Author: These are well-established, universal methods, when a perpetrator watches what the surrounding people say, and assesses how far he can go. And the more such a perpetrator is in a position of power – when he is explicitly regarded as a saint, like in our case – the more his environment will normalize his abusive behavior. Moreover, often this environment is well aware of what these people do, they just overlook it.

 

Hanna: Sure, I actually think that this was kind of an open secret. It was obvious that older women were competing to be the next ones to bed with this noble spirit. Because ultimately it turned out that this man banged every living creature he could, and he could, so he did.

 

Author: And you had to cope with all this alone as a child.

 

Hanna: Yes, there was an ever-present pervading feeling of anxiety. I kept thinking about how I could avoid all this, so I tried to work out different tactics in my little brain, so I wouldn’t have to stay alone together with that man.

 

Author: Do you remember what tactics you worked out?

 

Hanna: For example, I used to be fully determined to say no to him but this was met with relatively little success. I had a constant resistance in me, which I tried to express, so he would leave me alone. I tried to stay out of his sight, to connect with someone and make up an activity to be able to say that I was busy. As soon as we arrived in these summer camps, I felt the constant distress that I must avoid him. Of course, when these gatherings ended and we went home, I forgot about the whole thing. But fundamentally I felt anxiety about every man. Up until just last year. Which means I was distressed for a brief thirty years.

 

Author: How did you recall the abuse itself, when did the process of recognition start in you?

 

When we attended these events I was supposed to enjoy them. So back then, my reality was that I was supposed to be proud to have the opportunity to be present, not to mention being beside such a great man. Some images even come to my mind, where this old horny man is constantly surrounded by his fan club, worshipping him. I remember trying to look up to this man because that was the reality I was to make my own, the one that the outside world communicated.

 

Then I later realized that I was taking it pretty hard when the guy I was going out with came less than two meters near me.
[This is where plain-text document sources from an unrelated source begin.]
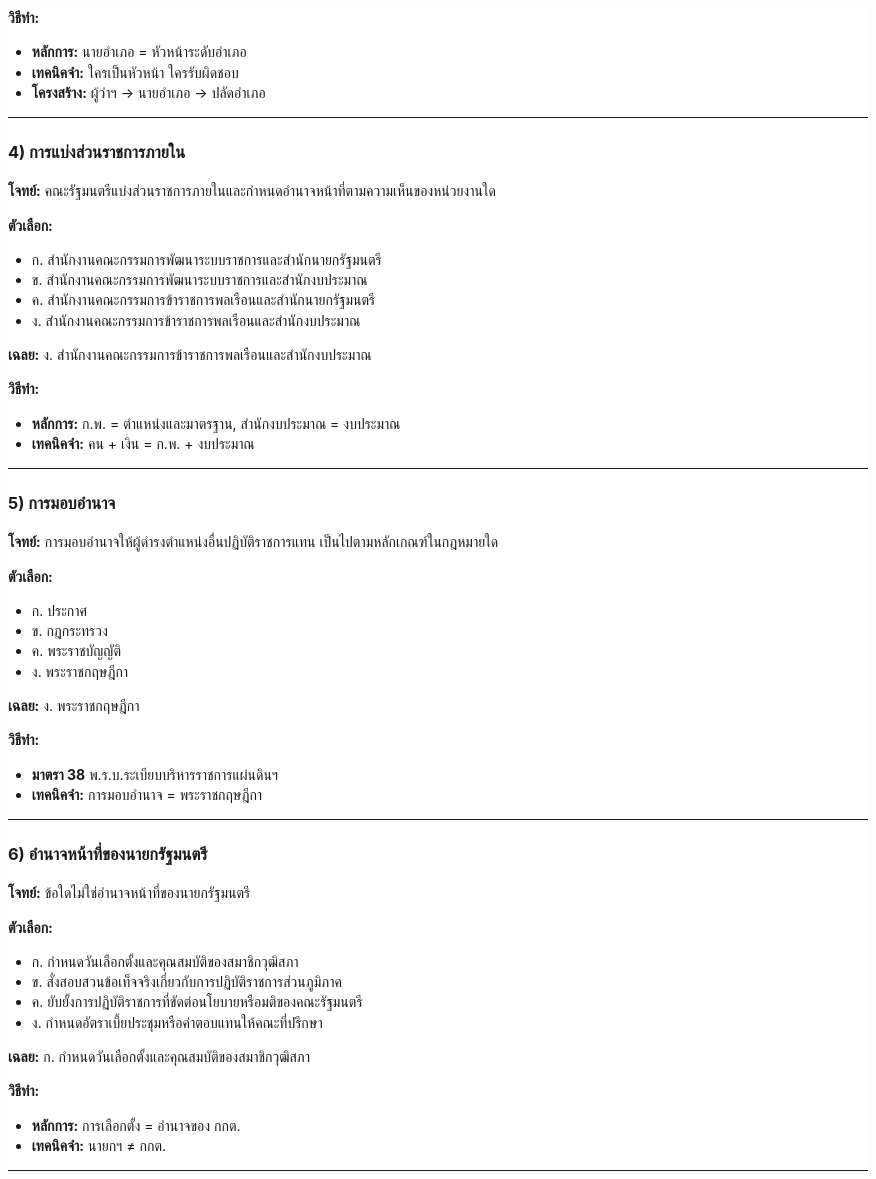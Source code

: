 **วิธีทำ:**
- **หลักการ:** นายอำเภอ = หัวหน้าระดับอำเภอ
- **เทคนิคจำ:** ใครเป็นหัวหน้า ใครรับผิดชอบ
- **โครงสร้าง:** ผู้ว่าฯ → นายอำเภอ → ปลัดอำเภอ

---

### **4) การแบ่งส่วนราชการภายใน**
**โจทย์:** คณะรัฐมนตรีแบ่งส่วนราชการภายในและกำหนดอำนาจหน้าที่ตามความเห็นของหน่วยงานใด

**ตัวเลือก:**
- ก. สำนักงานคณะกรรมการพัฒนาระบบราชการและสำนักนายกรัฐมนตรี
- ข. สำนักงานคณะกรรมการพัฒนาระบบราชการและสำนักงบประมาณ
- ค. สำนักงานคณะกรรมการข้าราชการพลเรือนและสำนักนายกรัฐมนตรี
- ง. สำนักงานคณะกรรมการข้าราชการพลเรือนและสำนักงบประมาณ

**เฉลย:** ง. สำนักงานคณะกรรมการข้าราชการพลเรือนและสำนักงบประมาณ

**วิธีทำ:**
- **หลักการ:** ก.พ. = ตำแหน่งและมาตรฐาน, สำนักงบประมาณ = งบประมาณ
- **เทคนิคจำ:** คน + เงิน = ก.พ. + งบประมาณ

---

### **5) การมอบอำนาจ**
**โจทย์:** การมอบอำนาจให้ผู้ดำรงตำแหน่งอื่นปฏิบัติราชการแทน เป็นไปตามหลักเกณฑ์ในกฎหมายใด

**ตัวเลือก:**
- ก. ประกาศ
- ข. กฎกระทรวง
- ค. พระราชบัญญัติ
- ง. พระราชกฤษฎีกา

**เฉลย:** ง. พระราชกฤษฎีกา

**วิธีทำ:**
- **มาตรา 38** พ.ร.บ.ระเบียบบริหารราชการแผ่นดินฯ
- **เทคนิคจำ:** การมอบอำนาจ = พระราชกฤษฎีกา

---

### **6) อำนาจหน้าที่ของนายกรัฐมนตรี**
**โจทย์:** ข้อใดไม่ใช่อำนาจหน้าที่ของนายกรัฐมนตรี

**ตัวเลือก:**
- ก. กำหนดวันเลือกตั้งและคุณสมบัติของสมาชิกวุฒิสภา
- ข. สั่งสอบสวนข้อเท็จจริงเกี่ยวกับการปฏิบัติราชการส่วนภูมิภาค
- ค. ยับยั้งการปฏิบัติราชการที่ขัดต่อนโยบายหรือมติของคณะรัฐมนตรี
- ง. กำหนดอัตราเบี้ยประชุมหรือค่าตอบแทนให้คณะที่ปรึกษา

**เฉลย:** ก. กำหนดวันเลือกตั้งและคุณสมบัติของสมาชิกวุฒิสภา

**วิธีทำ:**
- **หลักการ:** การเลือกตั้ง = อำนาจของ กกต.
- **เทคนิคจำ:** นายกฯ ≠ กกต.

---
This was why I started wondering about what had happened to me. Somehow I still didn’t think, even then, that I had been abused. I did remember what he had done to me, I just kept up an attitude believing that that’s just the way it is, it’s my business and everything else is unrelated. Then I started dealing with it more around the time my daughter was conceived, because I had to, since my little girl was not conceived because I wanted to have a child but because the father of my children refused to wear a condom. For a while, I was on contraceptive pills, but it was too expensive, and a family living in extreme poverty couldn’t afford it. So I didn’t have any more pills, I had a child instead.

 

At that time, I had a very strong feeling that I had been raped, that my body had been taken possession of, while I did not want that. Giving birth was badly traumatic, because I had basically prepared for home birth, so I hadn’t even chosen a doctor. But the baby arrived prematurely, so at eighteen and pregnant I landed in the Hungarian health care system, where I experienced the complete spectrum of obstetric violence. By the time of my second child-birth I was well-prepared with my rights and it worked, I was able to persistently say no to doctors. Following an at least three-hour argument with the doctors, they had me sign a paper on which I could declare that I refused medical treatment on my own responsibility.  So, I stayed there on my own, I gave birth in total peace, and in the end, I caught my second baby with my own hands.

 

That was the moment when I regained control over my body, the point where I was able to say no, and so the victory was mine.